DATA FOR THIS TASK START
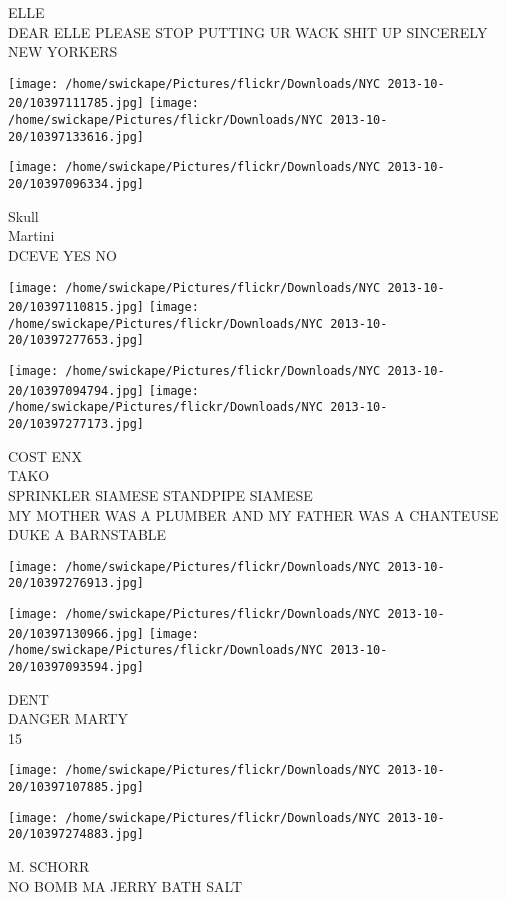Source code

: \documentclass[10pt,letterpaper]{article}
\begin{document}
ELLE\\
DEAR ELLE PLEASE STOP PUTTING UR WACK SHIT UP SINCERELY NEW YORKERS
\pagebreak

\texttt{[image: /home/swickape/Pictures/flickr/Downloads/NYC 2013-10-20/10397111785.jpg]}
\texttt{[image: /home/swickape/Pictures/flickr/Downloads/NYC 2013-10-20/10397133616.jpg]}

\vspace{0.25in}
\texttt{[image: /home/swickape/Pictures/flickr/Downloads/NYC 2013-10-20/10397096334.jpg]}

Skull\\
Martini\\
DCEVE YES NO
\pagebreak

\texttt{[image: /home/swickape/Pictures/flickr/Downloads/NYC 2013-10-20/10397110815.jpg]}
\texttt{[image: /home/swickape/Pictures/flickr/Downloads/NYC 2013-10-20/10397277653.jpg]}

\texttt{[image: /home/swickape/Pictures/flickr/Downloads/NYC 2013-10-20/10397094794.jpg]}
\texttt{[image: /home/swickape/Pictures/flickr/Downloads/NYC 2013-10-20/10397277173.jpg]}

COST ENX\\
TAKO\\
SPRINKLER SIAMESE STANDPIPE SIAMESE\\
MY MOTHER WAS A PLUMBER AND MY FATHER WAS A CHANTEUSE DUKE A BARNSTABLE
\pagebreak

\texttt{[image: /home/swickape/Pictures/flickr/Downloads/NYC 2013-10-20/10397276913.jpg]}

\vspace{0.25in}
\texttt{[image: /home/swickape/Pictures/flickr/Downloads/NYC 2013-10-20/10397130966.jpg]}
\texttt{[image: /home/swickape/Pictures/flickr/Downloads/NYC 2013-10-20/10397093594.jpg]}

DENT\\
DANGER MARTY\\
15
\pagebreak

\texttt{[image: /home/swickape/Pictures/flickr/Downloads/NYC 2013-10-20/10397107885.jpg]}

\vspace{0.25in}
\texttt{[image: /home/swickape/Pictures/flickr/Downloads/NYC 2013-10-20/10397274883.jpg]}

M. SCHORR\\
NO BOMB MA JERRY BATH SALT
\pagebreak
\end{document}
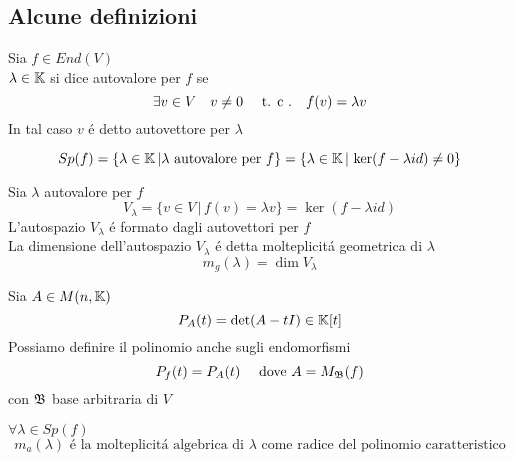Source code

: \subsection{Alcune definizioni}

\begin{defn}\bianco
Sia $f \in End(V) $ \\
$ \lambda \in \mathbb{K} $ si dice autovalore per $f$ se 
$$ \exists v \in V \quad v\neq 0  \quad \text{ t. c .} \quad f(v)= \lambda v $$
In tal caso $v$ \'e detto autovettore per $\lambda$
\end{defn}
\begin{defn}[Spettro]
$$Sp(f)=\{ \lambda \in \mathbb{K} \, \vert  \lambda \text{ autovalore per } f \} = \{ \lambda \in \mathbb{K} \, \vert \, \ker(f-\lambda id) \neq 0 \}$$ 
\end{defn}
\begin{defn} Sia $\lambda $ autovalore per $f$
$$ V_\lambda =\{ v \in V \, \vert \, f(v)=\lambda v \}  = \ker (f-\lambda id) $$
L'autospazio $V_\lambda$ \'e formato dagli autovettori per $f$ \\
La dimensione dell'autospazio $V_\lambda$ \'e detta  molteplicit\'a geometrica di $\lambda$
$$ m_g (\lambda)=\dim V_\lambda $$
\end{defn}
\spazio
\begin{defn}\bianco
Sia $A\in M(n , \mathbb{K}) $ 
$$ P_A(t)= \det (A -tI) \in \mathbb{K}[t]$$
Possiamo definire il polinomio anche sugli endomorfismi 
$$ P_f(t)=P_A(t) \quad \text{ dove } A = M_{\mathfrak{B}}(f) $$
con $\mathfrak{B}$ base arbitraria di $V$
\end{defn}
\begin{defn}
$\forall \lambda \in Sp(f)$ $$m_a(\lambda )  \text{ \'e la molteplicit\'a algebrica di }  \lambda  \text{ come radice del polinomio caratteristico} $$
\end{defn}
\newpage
DATA FOR THIS TASK END
WHAT THIS TASK INVOLVES
Both ends count here. Reproduce exactly the lines from the one containing "L'autospazio $V_\lambda$ \'e formato" through the end of the listing.

SOLUTION
L'autospazio $V_\lambda$ \'e formato dagli autovettori per $f$ \\
La dimensione dell'autospazio $V_\lambda$ \'e detta  molteplicit\'a geometrica di $\lambda$
$$ m_g (\lambda)=\dim V_\lambda $$
\end{defn}
\spazio
\begin{defn}\bianco
Sia $A\in M(n , \mathbb{K}) $ 
$$ P_A(t)= \det (A -tI) \in \mathbb{K}[t]$$
Possiamo definire il polinomio anche sugli endomorfismi 
$$ P_f(t)=P_A(t) \quad \text{ dove } A = M_{\mathfrak{B}}(f) $$
con $\mathfrak{B}$ base arbitraria di $V$
\end{defn}
\begin{defn}
$\forall \lambda \in Sp(f)$ $$m_a(\lambda )  \text{ \'e la molteplicit\'a algebrica di }  \lambda  \text{ come radice del polinomio caratteristico} $$
\end{defn}
\newpage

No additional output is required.